LUMIÈRE, LE CINÉMA!

I am still unsure whether it was a good idea, but that was my typical full-blown FOMO: I read about this new film, which tells the story of the invention of cinema by the Lumière brothers, featuring over 100 original shorts, and I really-really-really wanted to see it! And there was not a single screening I could attend. Finally, I decided to do this silly thing: I got a ticket for 8:15 PM on Tuesday, hoping I’d be able to come to the Siskel Center after the egg coloring in the ODS. I decided that if the residents wanted me to stay longer, I would not go, but we were done coloring by 7:30, so I left around 7:45, and was at the Siskel Center on time.

The film was very long. The program said it was 106 minutes, but it was still not over at 10:10 PM, when I decided I needed to go, otherwise I won’t be able to get up the next day!
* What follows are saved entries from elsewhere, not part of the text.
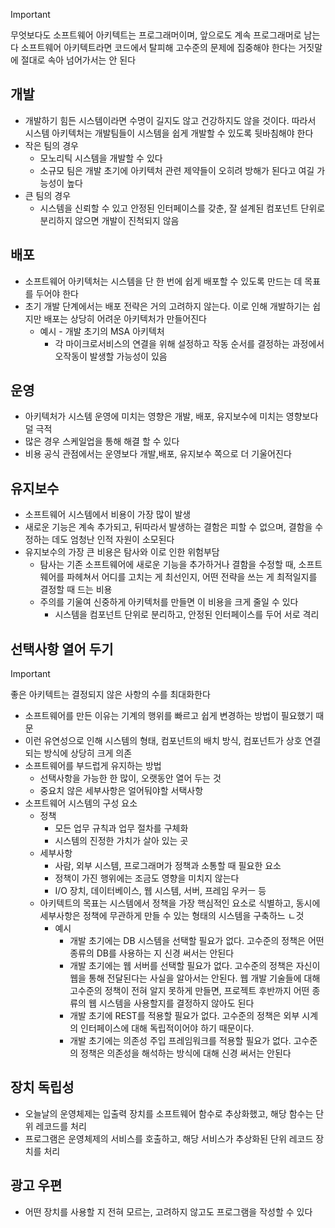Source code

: >[!important]
>무엇보다도 소프트웨어 아키텍트는 프로그래머이며, 앞으로도 계속 프로그래머로 남는다
>소프트웨어 아키텍트라면 코드에서 탈피해 고수준의 문제에 집중해야 한다는 거짓말에 절대로 속아 넘어가서는 안 된다

## 개발
- 개발하기 힘든 시스템이라면 수명이 길지도 않고 건강하지도 않을 것이다. 따라서 시스템 아키텍처는 개발팀들이 시스템을 쉽게 개발할 수 있도록 뒷바침해야 한다
- 작은 팀의 경우
	- 모노리틱 시스템을 개발할 수 있다
	- 소규모 팀은 개발 초기에 아키텍처 관련 제약들이 오히려 방해가 된다고 여길 가능성이 높다
- 큰 팀의 경우
	- 시스템을 신뢰할 수 있고 안정된 인터페이스를 갖춘, 잘 설계된 컴포넌트 단위로 분리하지 않으면 개발이 진척되지 않음
## 배포
- 소프트웨어 아키텍처는 시스템을 단 한 번에 쉽게 배포할 수 있도록 만드는 데 목표를 두어야 한다
- 초기 개발 단계에서는 배포 전략은 거의 고려하지 않는다. 이로 인해 개발하기는 쉽지만 배포는 상당히 어려운 아키텍처가 만들어진다
	- 예시 - 개발 초기의 MSA 아키텍처
		- 각 마이크로서비스의 연결을 위해 설정하고 작동 순서를 결정하는 과정에서 오작동이 발생할 가능성이 있음

## 운영
- 아키텍처가 시스템 운영에 미치는 영향은 개발, 배포, 유지보수에 미치는 영향보다 덜 극적
- 많은 경우 스케일업을 통해 해결 할 수 있다
- 비용 공식 관점에서는 운영보다 개발,배포, 유지보수 쪽으로 더 기울어진다

## 유지보수
- 소프트웨어 시스템에서 비용이 가장 많이 발생
- 새로운 기능은 계속 추가되고, 뒤따라서 발생하는 결함은 피할 수 없으며, 결함을 수정하는 데도 엄청난 인적 자원이 소모된다
- 유지보수의 가장 큰 비용은 탐사와 이로 인한 위험부담
	- 탐사는 기존 소프트웨어에 새로운 기능을 추가하거나 결함을 수정할 때, 소프트웨어를 파헤쳐서 어디를 고치는 게 최선인지, 어떤 전략을 쓰는 게 최적일지를 결정할 때 드는 비용
	- 주의를 기울여 신중하게 아키텍처를 만들면 이 비용을 크게 줄일 수 있다
		- 시스템을 컴포넌트 단위로 분리하고, 안정된 인터페이스를 두어 서로 격리
## 선택사항 열어 두기
>[!important]
>좋은 아키텍트는 결정되지 않은 사항의 수를 최대화한다


- 소프트웨어를 만든 이유는 기계의 행위를 빠르고 쉽게 변경하는 방법이 필요했기 때문
- 이런 유연성으로 인해 시스템의 형태, 컴포넌트의 배치 방식, 컴포넌트가 상호 연결되는 방식에 상당히 크게 의존
- 소프트웨어를 부드럽게 유지하는 방법
	- 선택사항을 가능한 한 많이, 오랫동안 열어 두는 것
	- 중요치 않은 세부사항은 얼어둬야할 서택사항
- 소프트웨어 시스템의 구성 요소
	- 정책
		- 모든 업무 규칙과 업무 절차를 구체화
		- 시스템의 진정한 가치가 살아 있는 곳
	- 세부사항
		- 사람, 외부 시스템, 프로그래머가 정책과 소통할 때 필요한 요소
		- 정책이 가진 행위에는 조금도 영향을 미치지 않는다
		- I/O 장치, 데이터베이스, 웹 시스템, 서버, 프레임 우커ㅡ 등
	- 아키텍트의 목표는 시스템에서 정책을 가장 핵심적인 요소로 식별하고, 동시에 세부사항은 정책에 무관하게 만들 수 있는 형태의 시스템을 구축하느 ㄴ것
		- 예시
			- 개발 초기에는 DB 시스템을 선택할 필요가 없다. 고수준의 정책은 어떤 종류의 DB를 사용하는 지 신경 써서는 안된다
			- 개발 초기에는 웹 서버를 선택할 필요가 없다. 고수준의 정책은 자신이 웹을 통해 전달된다는 사실을 알아서는 안된다. 웹 개발 기술들에 대해 고수준의 정책이 전혀 알지 못하게 만들면, 프로젝트 후반까지 어떤 종류의 웹 시스템을 사용할지를 결정하지 않아도 된다
			- 개발 초기에 REST를 적용할 필요가 없다. 고수준의 정책은 외부 시계의 인터페이스에 대해 독립적이어야 하기 때문이다.
			- 개발 초기에는 의존성 주입 프레임워크를 적용할 필요가 없다. 고수준의 정책은 의존성을 해석하는 방식에 대해 신경 써서는 안된다
## 장치 독립성
- 오늘날의 운영체제는 입출력 장치를 소프트웨어 함수로 추상화했고, 해당 함수는 단위 레코드를 처리
- 프로그램은 운영체제의 서비스를 호출하고, 해당 서비스가 추상화된 단위 레코드 장치를 처리

## 광고 우편
- 어떤 장치를 사용할 지 전혀 모르는, 고려하지 않고도 프로그램을 작성할 수 있다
Here is the Siskel Center description of the film, and the trailer:

In one of those wonderful coincidences of history, lumière, the French word for “light,” was also the last name of brothers Auguste and Louis, whose brilliant invention, the cinematograph, helped to inaugurate the most beloved art form of the last 130 years. Institute Lumière director Thierry Frémaux uses LUMIÈRE, LE CINÉMA! to guide the viewer through over a hundred shorts—some famous, some forgotten, some never before seen—directed by Lumière and company. In the process, Frémaux illuminates how the brothers employed the camera as a creative instrument as they (and their operators) mastered framing, staging, and subject selection for quotidian and exotic microdocumentaries as well as the first ever fictional motion pictures. The result is not only a glorious re(telling) of the genesis of cinema but a profound meditation on the beautiful world captured—and the mysterious world imagined—by the Lumières.

Even though I definitely did not get enough sleep on the third day after I came back from Finland, I think it was totally worth it!